William Shakespeare includes this as a stage direction in The Winter's Tale, a play I was riffling through this morning after one of my bright students (one of the ones that makes me feel happily as though there are fireflies in my brain) started asking about Shakespearean allusions in a Tennyson poem.
Anyway: bright student (yay!), skim of a play originally read 16 years ago (surprisingly also yay!). In addition to the bear, WT features an abandoned baby (only Shakespeare can pull this off in a romantic comedy) and, apparently, an animated corpse/ statue.

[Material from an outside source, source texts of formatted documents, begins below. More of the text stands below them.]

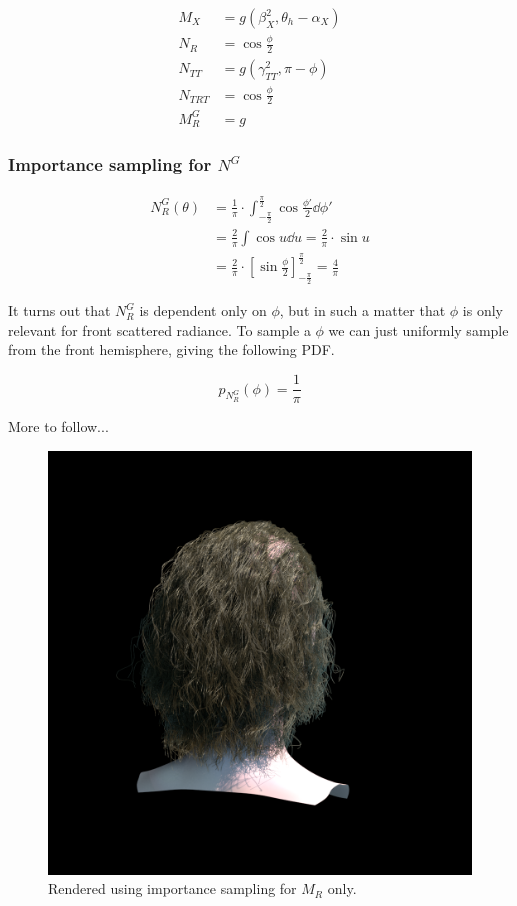 \documentclass[12pt,a4paper,twoside]{article}
\begin{document}
\begin{align*}
M_X & = g(\beta_X^2, \theta_h - \alpha_X) \\
N_R & = \cos\frac{\phi}{2} \\
N_{TT} & = g(\gamma_{TT}^2, \pi - \phi) \\
N_{TRT} & = \cos\frac{\phi}{2} \\
M_R^G & = g
\end{align*}


\subsubsection*{Importance sampling for $N^G$}

\begin{equation}
\begin{split}
N_R^G(\theta) & = \frac{1}{\pi} \cdot \int_{-\frac{\pi}{2}}^{\frac{\pi}{2}} \cos \frac{\phi'}{2} \dd{\phi'} \\
 & = \frac{2}{\pi} \int \cos u \dd{u}  = \frac{2}{\pi} \cdot \sin u \\
 & = \frac{2}{\pi} \cdot \left[\sin \frac{\phi}{2}\right]_{-\frac{\pi}{2}}^{\frac{\pi}{2}} = \frac{4}{\pi}
\end{split}
\end{equation}

It turns out that $N_R^G$ is dependent only on $\phi$, but in such a matter that $\phi$ is only relevant for front scattered radiance. To sample a $\phi$ we can just uniformly sample from the front hemisphere, giving the following PDF.

\begin{equation}
p_{N^G_R}(\phi) = \frac{1}{\pi}
\end{equation}

More to follow...

\begin{figure}
  \includegraphics[width=\linewidth]{curly_blonde_dualscattering.png}
  \caption{Rendered using importance sampling for $M_R$ only.}
  \label{fig:dualscattering:blonde:MR}
\end{figure}




 
\end{document}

It also features these lines in a song by thief/ villain Autolycus:
Lawn as white as driven snow,
Cypress black as e'er was crow,
Gloves as sweet as damask roses,
. . .
Pins and poking sticks of steel
what maids lack from head to heel!
Come buy of me, come, come buy come buy (IV.iv. 219-230)
Is this not strikingly like Christina Rossetti's "Goblin Market"?
Morning and evening
Maids heard the goblins cry
"Come buy our orchard fruits,
Come buy, come buy:
Apples and quinces
Lemons and oranges
Plump unpecked cherries
Melons and raspberries
. . .
Come buy, come buy (1-19)
Gosh it sounds like an allusion.
I'm sure that in the last 150 years, some other scholar has noticed the link, but right now it's a private delight to think that only I have been brilliant enough to see this (and thank-you, again, to my bright, sparkly-minded student).
I am in my office, chased here by bears (aka fellow faculty with things they need me to do asap).
As I write, I eat my lunch of rice and beans with collards. I'm sure it makes me, by the second, duller of wit and more like A.A. Milne's bear, in other words Winnie the Pooh, a "text" I also studied this morning, early and with Winton and Clara, with particular attention to the scene in which Pooh gets jammed in rabbit's doorway.
Soon I will feel sluggish and corpulent (though happy--I like the full/dull feeling), with my ass jammed firmly in a place I don't want to be (in my case a nest of paperwork/ busywork) while my head is stuck idly watching the world go by.